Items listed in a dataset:

[Start of section]

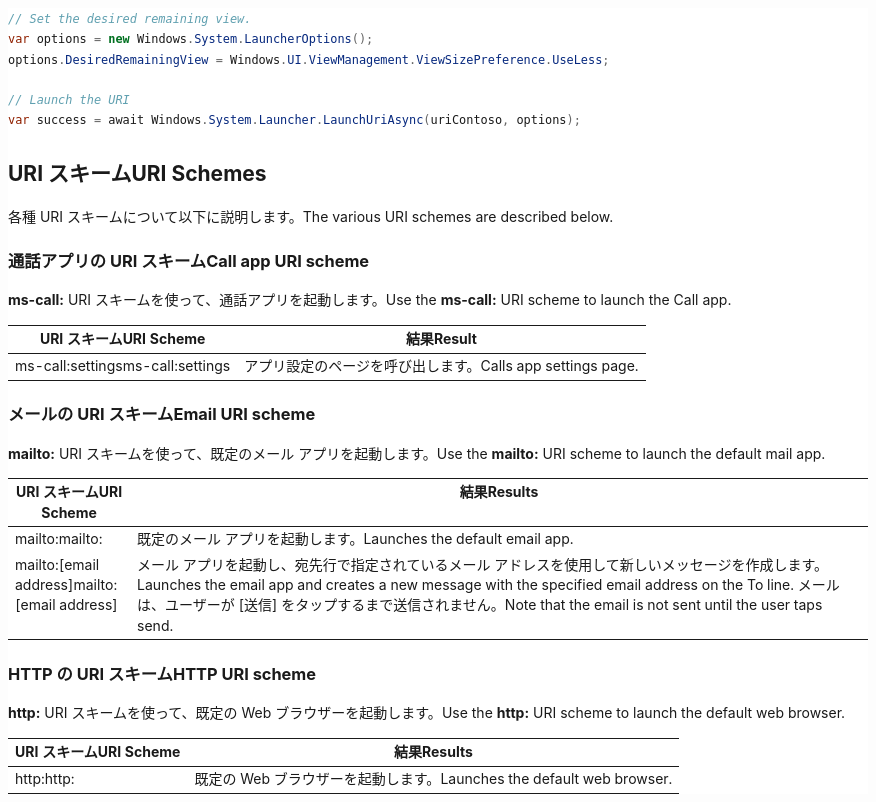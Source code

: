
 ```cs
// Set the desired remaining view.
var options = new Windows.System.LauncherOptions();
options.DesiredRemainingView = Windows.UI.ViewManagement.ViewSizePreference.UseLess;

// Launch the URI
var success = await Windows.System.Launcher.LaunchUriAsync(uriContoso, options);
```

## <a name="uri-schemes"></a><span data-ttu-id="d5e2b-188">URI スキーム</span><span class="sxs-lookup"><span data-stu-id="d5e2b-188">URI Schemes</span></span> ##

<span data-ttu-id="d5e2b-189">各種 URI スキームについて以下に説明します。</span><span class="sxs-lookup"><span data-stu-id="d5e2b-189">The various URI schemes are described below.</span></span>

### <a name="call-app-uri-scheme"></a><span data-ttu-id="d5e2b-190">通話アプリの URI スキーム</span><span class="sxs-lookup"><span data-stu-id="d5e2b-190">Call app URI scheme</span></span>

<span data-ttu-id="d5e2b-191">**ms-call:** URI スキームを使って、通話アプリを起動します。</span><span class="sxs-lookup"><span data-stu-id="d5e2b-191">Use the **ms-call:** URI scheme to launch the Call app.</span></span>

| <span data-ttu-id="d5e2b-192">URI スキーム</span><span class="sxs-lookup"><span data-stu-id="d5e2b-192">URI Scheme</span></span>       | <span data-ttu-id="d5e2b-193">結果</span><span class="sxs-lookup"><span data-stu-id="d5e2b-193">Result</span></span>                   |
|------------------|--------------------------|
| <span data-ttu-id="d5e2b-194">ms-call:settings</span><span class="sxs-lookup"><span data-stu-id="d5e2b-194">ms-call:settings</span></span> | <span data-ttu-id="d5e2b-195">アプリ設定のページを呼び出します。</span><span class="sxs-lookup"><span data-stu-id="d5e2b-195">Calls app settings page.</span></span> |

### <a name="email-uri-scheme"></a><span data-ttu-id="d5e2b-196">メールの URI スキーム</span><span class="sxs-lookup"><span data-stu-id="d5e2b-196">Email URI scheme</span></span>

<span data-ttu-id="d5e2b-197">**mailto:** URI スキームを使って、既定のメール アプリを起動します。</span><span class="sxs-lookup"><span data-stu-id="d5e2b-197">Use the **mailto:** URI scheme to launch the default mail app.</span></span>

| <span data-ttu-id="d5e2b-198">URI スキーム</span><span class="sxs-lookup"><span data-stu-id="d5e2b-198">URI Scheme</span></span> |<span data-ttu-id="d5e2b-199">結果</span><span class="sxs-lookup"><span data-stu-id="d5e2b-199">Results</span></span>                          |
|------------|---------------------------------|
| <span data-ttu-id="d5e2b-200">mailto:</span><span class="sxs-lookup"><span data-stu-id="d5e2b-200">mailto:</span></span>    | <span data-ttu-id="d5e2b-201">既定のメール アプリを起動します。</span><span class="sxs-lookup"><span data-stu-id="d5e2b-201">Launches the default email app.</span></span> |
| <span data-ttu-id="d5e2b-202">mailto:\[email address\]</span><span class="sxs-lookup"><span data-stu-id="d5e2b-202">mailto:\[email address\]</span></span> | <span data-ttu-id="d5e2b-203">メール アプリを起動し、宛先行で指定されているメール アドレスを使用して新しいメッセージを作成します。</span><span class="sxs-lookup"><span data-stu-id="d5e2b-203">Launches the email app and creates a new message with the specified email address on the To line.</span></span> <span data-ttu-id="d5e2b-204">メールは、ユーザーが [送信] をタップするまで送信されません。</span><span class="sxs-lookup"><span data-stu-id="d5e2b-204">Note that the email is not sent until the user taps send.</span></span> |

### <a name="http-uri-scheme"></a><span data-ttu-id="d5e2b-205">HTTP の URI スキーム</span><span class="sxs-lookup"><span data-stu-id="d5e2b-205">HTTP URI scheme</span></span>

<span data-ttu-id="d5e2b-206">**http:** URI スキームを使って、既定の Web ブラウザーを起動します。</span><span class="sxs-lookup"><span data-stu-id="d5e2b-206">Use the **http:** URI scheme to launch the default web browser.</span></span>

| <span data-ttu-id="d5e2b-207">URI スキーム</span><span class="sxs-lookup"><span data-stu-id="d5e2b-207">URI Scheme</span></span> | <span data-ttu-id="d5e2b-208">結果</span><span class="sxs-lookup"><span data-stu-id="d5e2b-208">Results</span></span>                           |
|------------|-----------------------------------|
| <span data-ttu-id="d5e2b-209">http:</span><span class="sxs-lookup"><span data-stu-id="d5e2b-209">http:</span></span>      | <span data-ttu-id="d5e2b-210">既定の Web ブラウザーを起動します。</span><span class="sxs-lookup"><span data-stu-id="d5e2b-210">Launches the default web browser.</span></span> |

[End of section]

• **WHAT YOU HAVE TO DO**
List every line above that contains the word "Results".

• **ANSWER SPACE**
| <span data-ttu-id="d5e2b-198">URI スキーム</span><span class="sxs-lookup"><span data-stu-id="d5e2b-198">URI Scheme</span></span> |<span data-ttu-id="d5e2b-199">結果</span><span class="sxs-lookup"><span data-stu-id="d5e2b-199">Results</span></span>                          |
| <span data-ttu-id="d5e2b-207">URI スキーム</span><span class="sxs-lookup"><span data-stu-id="d5e2b-207">URI Scheme</span></span> | <span data-ttu-id="d5e2b-208">結果</span><span class="sxs-lookup"><span data-stu-id="d5e2b-208">Results</span></span>                           |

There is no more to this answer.